THE TASK: Gather all lines from the material that contain the word "summary".

AVAILABLE DATA:

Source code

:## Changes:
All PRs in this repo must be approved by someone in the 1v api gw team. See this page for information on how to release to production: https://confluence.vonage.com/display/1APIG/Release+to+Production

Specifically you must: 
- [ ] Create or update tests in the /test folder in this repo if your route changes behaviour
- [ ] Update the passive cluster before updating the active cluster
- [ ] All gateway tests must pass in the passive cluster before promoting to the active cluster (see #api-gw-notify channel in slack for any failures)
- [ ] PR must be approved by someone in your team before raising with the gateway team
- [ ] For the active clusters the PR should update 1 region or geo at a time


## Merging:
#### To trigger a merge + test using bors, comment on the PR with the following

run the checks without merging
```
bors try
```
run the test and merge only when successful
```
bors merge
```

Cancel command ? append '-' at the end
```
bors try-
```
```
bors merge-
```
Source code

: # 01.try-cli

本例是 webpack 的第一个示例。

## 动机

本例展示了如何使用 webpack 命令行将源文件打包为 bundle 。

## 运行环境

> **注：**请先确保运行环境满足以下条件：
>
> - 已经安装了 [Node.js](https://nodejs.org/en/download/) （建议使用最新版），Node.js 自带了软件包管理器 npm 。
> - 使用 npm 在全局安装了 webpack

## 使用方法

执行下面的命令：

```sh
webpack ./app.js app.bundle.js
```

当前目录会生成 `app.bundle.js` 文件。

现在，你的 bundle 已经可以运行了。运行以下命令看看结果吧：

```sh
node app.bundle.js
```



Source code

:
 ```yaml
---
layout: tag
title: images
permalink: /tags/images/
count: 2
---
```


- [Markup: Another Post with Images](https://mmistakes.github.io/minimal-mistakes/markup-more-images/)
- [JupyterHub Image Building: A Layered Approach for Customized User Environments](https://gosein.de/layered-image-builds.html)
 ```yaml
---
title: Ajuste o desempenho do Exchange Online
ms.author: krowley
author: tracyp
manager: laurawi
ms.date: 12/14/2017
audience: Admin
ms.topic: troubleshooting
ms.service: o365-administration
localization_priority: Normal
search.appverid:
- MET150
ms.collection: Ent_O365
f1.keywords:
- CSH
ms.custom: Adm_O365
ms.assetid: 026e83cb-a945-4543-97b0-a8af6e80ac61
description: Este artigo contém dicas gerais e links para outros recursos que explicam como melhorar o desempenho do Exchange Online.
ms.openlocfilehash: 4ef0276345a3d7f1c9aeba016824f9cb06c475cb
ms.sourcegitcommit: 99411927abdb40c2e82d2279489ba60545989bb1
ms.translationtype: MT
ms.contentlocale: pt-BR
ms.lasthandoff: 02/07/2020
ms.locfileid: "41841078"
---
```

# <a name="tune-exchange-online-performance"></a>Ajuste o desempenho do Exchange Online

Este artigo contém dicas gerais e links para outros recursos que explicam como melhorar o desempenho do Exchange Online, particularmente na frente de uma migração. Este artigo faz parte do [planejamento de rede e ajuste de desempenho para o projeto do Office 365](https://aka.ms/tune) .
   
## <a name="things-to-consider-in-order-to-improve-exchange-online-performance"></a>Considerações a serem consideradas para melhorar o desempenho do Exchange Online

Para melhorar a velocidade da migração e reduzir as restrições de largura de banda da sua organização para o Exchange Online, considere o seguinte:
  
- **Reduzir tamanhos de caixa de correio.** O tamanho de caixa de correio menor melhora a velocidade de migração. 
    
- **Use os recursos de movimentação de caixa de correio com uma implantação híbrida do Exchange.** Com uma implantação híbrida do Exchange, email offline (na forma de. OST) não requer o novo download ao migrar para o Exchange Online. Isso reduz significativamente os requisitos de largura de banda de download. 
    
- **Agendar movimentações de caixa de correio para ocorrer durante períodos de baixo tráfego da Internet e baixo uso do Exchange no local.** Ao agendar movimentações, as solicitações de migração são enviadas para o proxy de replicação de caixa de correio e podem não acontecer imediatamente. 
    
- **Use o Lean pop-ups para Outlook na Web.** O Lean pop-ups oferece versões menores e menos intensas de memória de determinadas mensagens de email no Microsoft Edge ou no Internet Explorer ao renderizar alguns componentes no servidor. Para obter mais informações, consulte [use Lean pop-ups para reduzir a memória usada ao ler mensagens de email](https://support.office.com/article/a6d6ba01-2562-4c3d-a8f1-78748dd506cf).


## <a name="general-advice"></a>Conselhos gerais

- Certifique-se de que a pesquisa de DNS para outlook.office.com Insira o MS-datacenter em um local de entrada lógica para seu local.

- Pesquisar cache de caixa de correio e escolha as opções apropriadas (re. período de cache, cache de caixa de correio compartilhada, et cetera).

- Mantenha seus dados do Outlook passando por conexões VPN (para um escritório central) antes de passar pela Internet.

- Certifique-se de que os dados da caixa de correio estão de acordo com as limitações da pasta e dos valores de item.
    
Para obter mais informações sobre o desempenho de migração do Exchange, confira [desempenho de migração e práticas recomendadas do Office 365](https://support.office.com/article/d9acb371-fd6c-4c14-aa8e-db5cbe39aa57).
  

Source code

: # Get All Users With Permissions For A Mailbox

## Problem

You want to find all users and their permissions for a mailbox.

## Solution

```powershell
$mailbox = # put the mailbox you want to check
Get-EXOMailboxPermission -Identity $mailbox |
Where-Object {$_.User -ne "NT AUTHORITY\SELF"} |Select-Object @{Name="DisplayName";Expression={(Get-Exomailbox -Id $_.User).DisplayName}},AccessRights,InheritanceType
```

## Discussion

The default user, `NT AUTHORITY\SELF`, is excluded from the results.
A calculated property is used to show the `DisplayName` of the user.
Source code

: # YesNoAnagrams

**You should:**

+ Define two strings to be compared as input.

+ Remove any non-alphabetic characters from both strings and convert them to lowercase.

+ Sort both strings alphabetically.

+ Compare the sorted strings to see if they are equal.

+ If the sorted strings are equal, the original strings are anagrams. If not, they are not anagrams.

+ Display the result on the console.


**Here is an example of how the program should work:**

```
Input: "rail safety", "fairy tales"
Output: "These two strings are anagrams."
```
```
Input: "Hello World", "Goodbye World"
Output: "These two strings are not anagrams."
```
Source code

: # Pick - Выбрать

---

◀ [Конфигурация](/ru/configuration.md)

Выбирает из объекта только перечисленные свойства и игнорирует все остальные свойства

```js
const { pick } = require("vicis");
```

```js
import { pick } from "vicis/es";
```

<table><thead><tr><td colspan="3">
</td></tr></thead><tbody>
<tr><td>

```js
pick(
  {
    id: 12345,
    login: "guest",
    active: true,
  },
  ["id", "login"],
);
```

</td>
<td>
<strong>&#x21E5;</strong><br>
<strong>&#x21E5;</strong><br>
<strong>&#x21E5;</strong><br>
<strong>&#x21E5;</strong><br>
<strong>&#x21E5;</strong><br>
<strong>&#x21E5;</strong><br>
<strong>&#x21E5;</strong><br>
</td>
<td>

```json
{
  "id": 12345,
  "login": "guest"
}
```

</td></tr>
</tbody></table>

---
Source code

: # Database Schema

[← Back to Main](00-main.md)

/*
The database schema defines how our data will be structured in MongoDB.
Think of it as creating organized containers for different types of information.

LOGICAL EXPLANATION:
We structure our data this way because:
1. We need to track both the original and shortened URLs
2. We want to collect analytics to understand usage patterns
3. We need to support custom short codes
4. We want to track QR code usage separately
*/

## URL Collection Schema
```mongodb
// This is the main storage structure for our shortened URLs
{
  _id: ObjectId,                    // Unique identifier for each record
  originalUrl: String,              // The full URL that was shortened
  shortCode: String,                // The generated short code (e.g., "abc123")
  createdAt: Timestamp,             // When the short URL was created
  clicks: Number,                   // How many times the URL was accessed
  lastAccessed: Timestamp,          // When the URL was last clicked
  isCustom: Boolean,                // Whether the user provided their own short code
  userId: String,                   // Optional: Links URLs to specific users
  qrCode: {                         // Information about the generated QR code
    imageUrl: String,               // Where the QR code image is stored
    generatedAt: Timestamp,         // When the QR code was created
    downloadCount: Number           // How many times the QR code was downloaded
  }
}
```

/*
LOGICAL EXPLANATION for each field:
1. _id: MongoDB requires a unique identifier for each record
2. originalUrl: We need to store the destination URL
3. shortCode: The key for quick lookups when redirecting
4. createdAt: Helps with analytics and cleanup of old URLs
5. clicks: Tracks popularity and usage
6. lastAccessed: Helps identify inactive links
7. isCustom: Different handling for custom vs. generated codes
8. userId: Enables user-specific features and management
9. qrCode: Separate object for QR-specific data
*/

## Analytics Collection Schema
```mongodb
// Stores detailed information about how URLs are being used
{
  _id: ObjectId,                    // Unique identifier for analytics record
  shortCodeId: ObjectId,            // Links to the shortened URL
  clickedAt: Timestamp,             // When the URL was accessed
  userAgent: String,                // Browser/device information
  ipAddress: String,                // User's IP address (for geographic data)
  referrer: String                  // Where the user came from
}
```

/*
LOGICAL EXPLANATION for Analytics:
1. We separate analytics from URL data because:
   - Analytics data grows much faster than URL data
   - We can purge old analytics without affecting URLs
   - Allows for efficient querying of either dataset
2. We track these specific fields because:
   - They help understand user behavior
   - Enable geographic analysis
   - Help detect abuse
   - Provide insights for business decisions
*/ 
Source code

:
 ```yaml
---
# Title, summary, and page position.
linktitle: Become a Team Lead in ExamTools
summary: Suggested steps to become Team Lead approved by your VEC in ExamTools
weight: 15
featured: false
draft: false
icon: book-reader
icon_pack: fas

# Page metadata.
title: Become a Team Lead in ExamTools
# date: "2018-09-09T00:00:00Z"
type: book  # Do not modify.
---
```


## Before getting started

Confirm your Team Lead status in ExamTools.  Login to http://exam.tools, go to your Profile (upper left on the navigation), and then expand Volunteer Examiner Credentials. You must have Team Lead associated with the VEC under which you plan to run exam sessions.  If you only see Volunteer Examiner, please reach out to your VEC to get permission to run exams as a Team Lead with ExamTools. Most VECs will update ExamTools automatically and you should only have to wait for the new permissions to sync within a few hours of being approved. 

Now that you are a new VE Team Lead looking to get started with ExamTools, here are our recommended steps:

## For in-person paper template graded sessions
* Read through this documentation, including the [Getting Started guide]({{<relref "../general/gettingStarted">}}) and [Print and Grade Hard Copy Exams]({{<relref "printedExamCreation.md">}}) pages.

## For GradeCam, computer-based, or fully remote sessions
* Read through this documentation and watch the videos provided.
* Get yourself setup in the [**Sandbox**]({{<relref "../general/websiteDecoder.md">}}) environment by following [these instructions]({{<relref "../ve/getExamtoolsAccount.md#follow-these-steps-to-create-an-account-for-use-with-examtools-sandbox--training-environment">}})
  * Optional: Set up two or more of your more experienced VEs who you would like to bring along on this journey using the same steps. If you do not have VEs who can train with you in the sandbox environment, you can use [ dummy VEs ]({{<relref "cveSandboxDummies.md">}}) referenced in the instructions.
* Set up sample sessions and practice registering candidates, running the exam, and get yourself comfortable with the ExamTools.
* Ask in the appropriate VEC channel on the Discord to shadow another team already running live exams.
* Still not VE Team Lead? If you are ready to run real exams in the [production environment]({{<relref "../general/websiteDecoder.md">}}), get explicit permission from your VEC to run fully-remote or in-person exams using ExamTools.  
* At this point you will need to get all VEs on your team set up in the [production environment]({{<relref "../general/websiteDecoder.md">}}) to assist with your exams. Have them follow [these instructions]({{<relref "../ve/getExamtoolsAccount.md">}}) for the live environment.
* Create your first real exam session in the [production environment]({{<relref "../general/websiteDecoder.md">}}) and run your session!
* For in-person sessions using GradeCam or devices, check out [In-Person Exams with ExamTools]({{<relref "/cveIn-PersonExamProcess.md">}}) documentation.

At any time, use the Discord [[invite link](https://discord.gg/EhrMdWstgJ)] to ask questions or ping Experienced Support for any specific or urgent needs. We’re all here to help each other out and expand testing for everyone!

RESPONSE TO THIS EXERCISE:
# Title, summary, and page position.
summary: Suggested steps to become Team Lead approved by your VEC in ExamTools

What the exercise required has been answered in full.